Zehn Oscarnominierungen, positive Reviews – aber ist der über 200 Minuten lange Film das Richtige für dich?
Oscar-Favorit The Brutalist: Lohnen sich die 3 1/2 Stunden im Kino? Bild: Universal Pictures

Bester Film, Beste Regie, Bester Hauptdarsteller – The Brutalist, der neue Film von Regisseur Brady Corbet (Vox Lux) wurde von der Academy in fast allen wichtigen Kategorien nominiert. Heute startet das 3 1/2 Stunden lange Epos im Kino – aber lohnt es sich auch?

Ist The Brutalist der richtige Film für dich?

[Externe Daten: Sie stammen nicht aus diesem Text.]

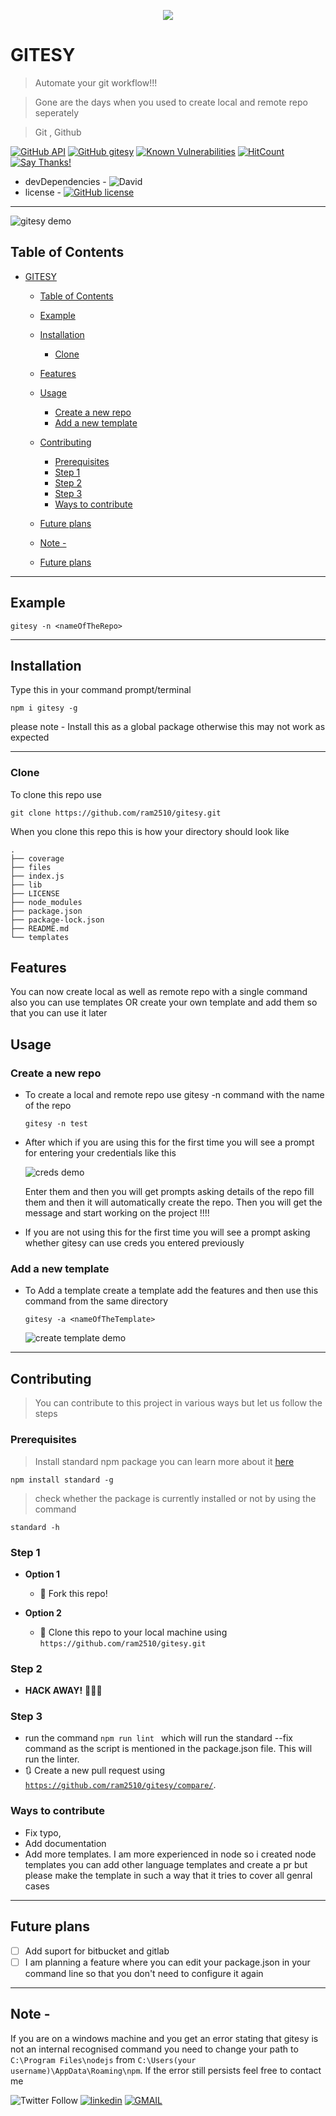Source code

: <!-- <center> -->
<p align="center"><img src="./files/LogoMakr_4LW8VJ.png" /></p><!-- </center> -->

# GITESY

> Automate your git workflow!!!

> Gone are the days when you used to create local and remote repo seperately

> Git , Github

[![GitHub API](https://img.shields.io/badge/GitHub-API-teal.svg?style=flat&logo=github)](https://developer.github.com/v3/) [![GitHub gitesy](https://img.shields.io/badge/gitesy-blue.svg?style=flat&logo=github)](https://gitesy.com/) [![Known Vulnerabilities](https://snyk.io/test/github/ram2510/gitesy/badge.svg?targetFile=package.json)](https://snyk.io/test/github/ram2510/gitesy?targetFile=package.json) 
[![HitCount](https://hits.dwyl.com/ram2510/gitesy.svg)](https://hits.dwyl.com/ram2510/gitesy)
[![Say Thanks!](https://img.shields.io/badge/Say%20Thanks-!-1EAEDB.svg)](https://saythanks.io/to/ram2510)

- devDependencies - ![David](https://img.shields.io/david/dev/ram2510/gitesy.svg?style=flat-square)
- license - [![GitHub license](https://img.shields.io/github/license/ram2510/gitesy.svg?style=flat&logo=github)](https://github.com/ram2510/gitesy/blob/master/LICENSE)

<hr>


![gitesy demo](files/gitesy.gif)

## Table of Contents 


- [GITESY](#gitesy)
  - [Table of Contents](#table-of-contents)
  - [Example](#example)
  - [Installation](#installation)
    - [Clone](#clone)
  - [Features](#features)
  - [Usage](#usage)
    - [Create a new repo](#create-a-new-repo)
    - [Add a new template](#add-a-new-template)
  - [Contributing](#contributing)
    - [Prerequisites](#prerequisites)
    - [Step 1](#step-1)
    - [Step 2](#step-2)
    - [Step 3](#step-3)
    - [Ways to contribute](#ways-to-contribute)
  - [Future plans](#future-plans)
  - [Note -](#note)

   - [Future plans](#future-plans )

---

## Example 

```
gitesy -n <nameOfTheRepo> 

```

---


## Installation

Type this in your command prompt/terminal

```
npm i gitesy -g
```

please note - Install this as a global package otherwise this may not work as expected

---

### Clone
To clone this repo use

```
git clone https://github.com/ram2510/gitesy.git
```

When you clone this repo this is how your directory should look like
  ```
 .
├── coverage
├── files
├── index.js
├── lib
├── LICENSE
├── node_modules
├── package.json
├── package-lock.json
├── README.md
└── templates
  ```


## Features

You can now create local as well as remote repo with a single command also you can use templates OR create your own template and add them 
so that you can use it later 

## Usage 

### Create a new repo
- To create a local and remote repo use gitesy -n command with the name of the repo
  ```
  gitesy -n test
  ```

- After which if you are using this for the first time you will see a prompt for entering your credentials like this
  
  ![creds demo](files/creds.png)

  Enter them and then you will get prompts asking details of the repo fill them and then it will automatically create the repo. Then you will get the message and start working on the project !!!!
  
 - If you are not using this for the first time you will see a prompt asking whether gitesy can use creds you entered previously


### Add a new template
- To Add a template create a template add the features and then use this command from the same directory
  ```
  gitesy -a <nameOfTheTemplate>
  ```
  ![create template demo](files/template.gif)


---

## Contributing

> You can contribute to this project in various ways but let us follow the steps

### Prerequisites
> Install standard npm package you can learn more about it [here](https://standardjs.com)
```
npm install standard -g
```
> check whether the package is currently installed or not by using the command
```
standard -h
```

### Step 1

- **Option 1**
    - 🍴 Fork this repo!

- **Option 2**
    - 👯 Clone this repo to your local machine using `https://github.com/ram2510/gitesy.git`

### Step 2

- **HACK AWAY!** 🔨🔨🔨

### Step 3
- run the command ```npm run lint ``` which will run the standard --fix command as the script is mentioned in the package.json file. This will run the linter.
- 🔃 Create a new pull request using <a href="https://github.com/ram2510/gitesy/compare/" target="_blank">`https://github.com/ram2510/gitesy/compare/`</a>.


### Ways to contribute
- Fix typo,
- Add documentation
- Add more templates. I am more experienced in node so i created node templates you can add other language templates and create a pr but please make the template in such a way that it tries to cover all genral cases

---

## Future plans 
- [ ] Add suport for bitbucket and gitlab 
- [ ] I am planning a feature where you can edit your package.json in your command line so that you don't need to configure it again

---
## Note - 
If you are on a windows machine and you get an error stating that gitesy is not an internal recognised command you need to change your path to ```C:\Program Files\nodejs``` from ```C:\Users(your username)\AppData\Roaming\npm```. If the error still persists feel free to contact me


![Twitter Follow](https://img.shields.io/twitter/follow/ram2510_.svg?label=Follow&style=social)
 [![linkedin](https://img.shields.io/badge/connect%20with%20me-linkedIn-green.svg?style=for-the-badge&logo=appveyor)](https://www.linkedin.com/in/ram2510) [![GMAIL](https://img.shields.io/static/v1.svg?label=send&message=iamram2510@ieee.org&color=red&logo=gmail&style=social)](https://www.github.com/ram2510)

The Brutalist ist amerikanisches Monumental-Kino durch und durch. Die Handlung beginnt 1947, als der jüdische Architekt László Tóth – großartig gespielt von Adrien Brody – zum ersten mal den Boden der USA betritt. Er überlebte den Holocaust und möchte jetzt seinen eigenen amerikanischen Traum leben. Doch als sein Cousin ihn unter Vorwänden aus dem Haus wirft und er mit der harten Realität der amerikanischen Arbeiterklasse konfrontiert wird, droht der Traum zu platzen. Der Film erzählt mit unglaublichen Bildern und innovativen Kameraeinstellungen eine realistische Einwanderungsgeschichte, die sich klassischer Filmdramaturgie verwehrt und unvorhersehbar ist, wie es nur wenige Filme mit diesem Thema je waren.

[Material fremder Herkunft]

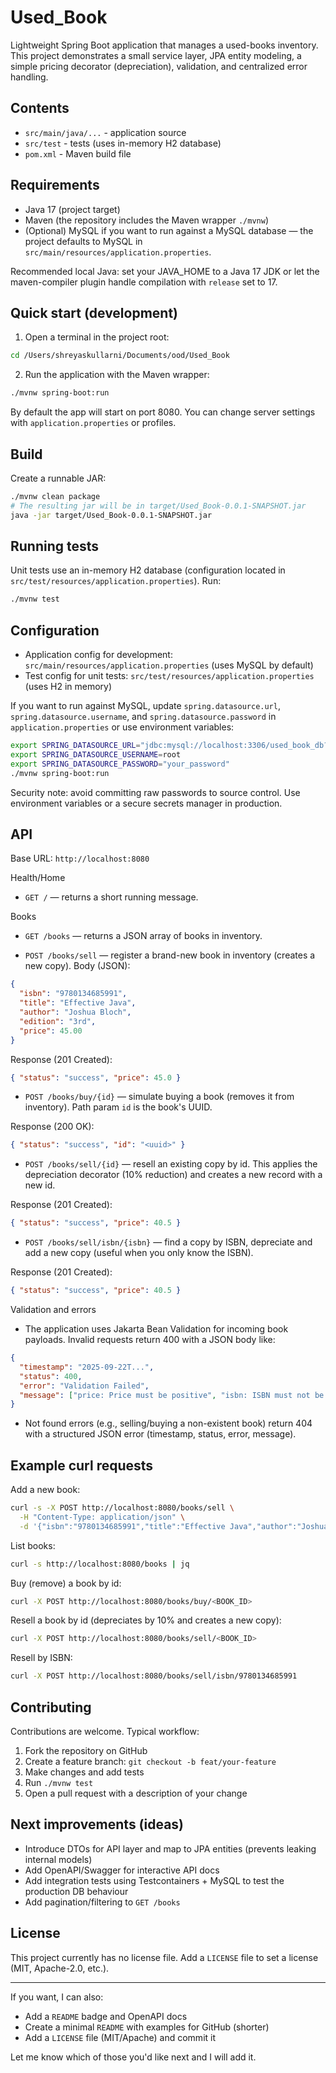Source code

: # Used_Book

Lightweight Spring Boot application that manages a used-books inventory. This project demonstrates a small service layer, JPA entity modeling, a simple pricing decorator (depreciation), validation, and centralized error handling.

## Contents

- `src/main/java/...` - application source
- `src/test` - tests (uses in-memory H2 database)
- `pom.xml` - Maven build file

## Requirements

- Java 17 (project target)
- Maven (the repository includes the Maven wrapper `./mvnw`)
- (Optional) MySQL if you want to run against a MySQL database — the project defaults to MySQL in `src/main/resources/application.properties`.

Recommended local Java: set your JAVA_HOME to a Java 17 JDK or let the maven-compiler plugin handle compilation with `release` set to 17.

## Quick start (development)

1. Open a terminal in the project root:

```bash
cd /Users/shreyaskullarni/Documents/ood/Used_Book
```

2. Run the application with the Maven wrapper:

```bash
./mvnw spring-boot:run
```

By default the app will start on port 8080. You can change server settings with `application.properties` or profiles.

## Build

Create a runnable JAR:

```bash
./mvnw clean package
# The resulting jar will be in target/Used_Book-0.0.1-SNAPSHOT.jar
java -jar target/Used_Book-0.0.1-SNAPSHOT.jar
```

## Running tests

Unit tests use an in-memory H2 database (configuration located in `src/test/resources/application.properties`). Run:

```bash
./mvnw test
```

## Configuration

- Application config for development: `src/main/resources/application.properties` (uses MySQL by default)
- Test config for unit tests: `src/test/resources/application.properties` (uses H2 in memory)

If you want to run against MySQL, update `spring.datasource.url`, `spring.datasource.username`, and `spring.datasource.password` in `application.properties` or use environment variables:

```bash
export SPRING_DATASOURCE_URL="jdbc:mysql://localhost:3306/used_book_db?useSSL=false&serverTimezone=UTC"
export SPRING_DATASOURCE_USERNAME=root
export SPRING_DATASOURCE_PASSWORD="your_password"
./mvnw spring-boot:run
```

Security note: avoid committing raw passwords to source control. Use environment variables or a secure secrets manager in production.

## API

Base URL: `http://localhost:8080`

Health/Home
- `GET /` — returns a short running message.

Books
- `GET /books` — returns a JSON array of books in inventory.

- `POST /books/sell` — register a brand-new book in inventory (creates a new copy). Body (JSON):

```json
{
  "isbn": "9780134685991",
  "title": "Effective Java",
  "author": "Joshua Bloch",
  "edition": "3rd",
  "price": 45.00
}
```

Response (201 Created):
```json
{ "status": "success", "price": 45.0 }
```

- `POST /books/buy/{id}` — simulate buying a book (removes it from inventory). Path param `id` is the book's UUID.

Response (200 OK):
```json
{ "status": "success", "id": "<uuid>" }
```

- `POST /books/sell/{id}` — resell an existing copy by id. This applies the depreciation decorator (10% reduction) and creates a new record with a new id.

Response (201 Created):
```json
{ "status": "success", "price": 40.5 }
```

- `POST /books/sell/isbn/{isbn}` — find a copy by ISBN, depreciate and add a new copy (useful when you only know the ISBN).

Response (201 Created):
```json
{ "status": "success", "price": 40.5 }
```

Validation and errors
- The application uses Jakarta Bean Validation for incoming book payloads. Invalid requests return 400 with a JSON body like:

```json
{
  "timestamp": "2025-09-22T...",
  "status": 400,
  "error": "Validation Failed",
  "message": ["price: Price must be positive", "isbn: ISBN must not be blank"]
}
```

- Not found errors (e.g., selling/buying a non-existent book) return 404 with a structured JSON error (timestamp, status, error, message).

## Example curl requests

Add a new book:

```bash
curl -s -X POST http://localhost:8080/books/sell \
  -H "Content-Type: application/json" \
  -d '{"isbn":"9780134685991","title":"Effective Java","author":"Joshua Bloch","edition":"3rd","price":45.0}' | jq
```

List books:

```bash
curl -s http://localhost:8080/books | jq
```

Buy (remove) a book by id:

```bash
curl -X POST http://localhost:8080/books/buy/<BOOK_ID>
```

Resell a book by id (depreciates by 10% and creates a new copy):

```bash
curl -X POST http://localhost:8080/books/sell/<BOOK_ID>
```

Resell by ISBN:

```bash
curl -X POST http://localhost:8080/books/sell/isbn/9780134685991
```

## Contributing

Contributions are welcome. Typical workflow:

1. Fork the repository on GitHub
2. Create a feature branch: `git checkout -b feat/your-feature`
3. Make changes and add tests
4. Run `./mvnw test`
5. Open a pull request with a description of your change

## Next improvements (ideas)

- Introduce DTOs for API layer and map to JPA entities (prevents leaking internal models)
- Add OpenAPI/Swagger for interactive API docs
- Add integration tests using Testcontainers + MySQL to test the production DB behaviour
- Add pagination/filtering to `GET /books`

## License

This project currently has no license file. Add a `LICENSE` file to set a license (MIT, Apache-2.0, etc.).

---

If you want, I can also:
- Add a `README` badge and OpenAPI docs
- Create a minimal `README` with examples for GitHub (shorter)
- Add a `LICENSE` file (MIT/Apache) and commit it

Let me know which of those you'd like next and I will add it.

Adrien Brody in The Brutalist
Adrien Brody liefert in der Rolle des László Tóth mal wieder unbestreitbar ab. | Bild: Universal

Das macht den Film zu einem der spannendsten und besondersten Filme der letzten Zeit. Aber eben auch zu einem speziellen Werk, das sich nicht unbedingt mit aktuellen Sehgewohnheiten vereinen lässt. Denn in den 3 1/2 Stunden passiert vergleichsweise wenig, Szenen werden teilweise extrem lang ausgebaut, Dialoge ziehen sich und Bild-Montagen von Aufnahmen amerikanischer Großstädte nehmen ebenfalls einen großen Platz im Film ein. In der Mitte des Films gibt es sogar eine 15-minütige Intermission.

Wenn du gerne lange Filme schaust und dich in Bildern verlieren kannst, auch, ohne dass dir ständig neue Plot-Points präsentiert werden, dann ist The Brutalist genau das Richtige für dich. Solltest du dich aber schnell langweilen und lieber spannungsgeladenes Kino ohne Leerlauf schauen, dann könnten dir die 215 Minuten wie eine Ewigkeit vorkommen.

Die Architektur der Unterdrückung

Wird The Brutalist bei den Oscars als bester Film ausgezeichnet? Wenn wir einen Blick auf die vergangenen Gewinner werfen, ist das gar nicht so wahrscheinlich. Politische Filme wie Nomadland, Parasite oder Green Book gewannen den Preis, indem sie auf gesellschaftliche Missstände aufmerksam machten, aber eine fundamentale Kritik an den Säulen, auf denen Amerika fußt, konnte noch nie den begehrten Preis mit nach Hause nehmen. Vielleicht ist The Brutalist aber auch angesichts der zweiten Amtszeit Donald Trumps die perfekte Chance für die Academy, ein Zeichen zu setzen.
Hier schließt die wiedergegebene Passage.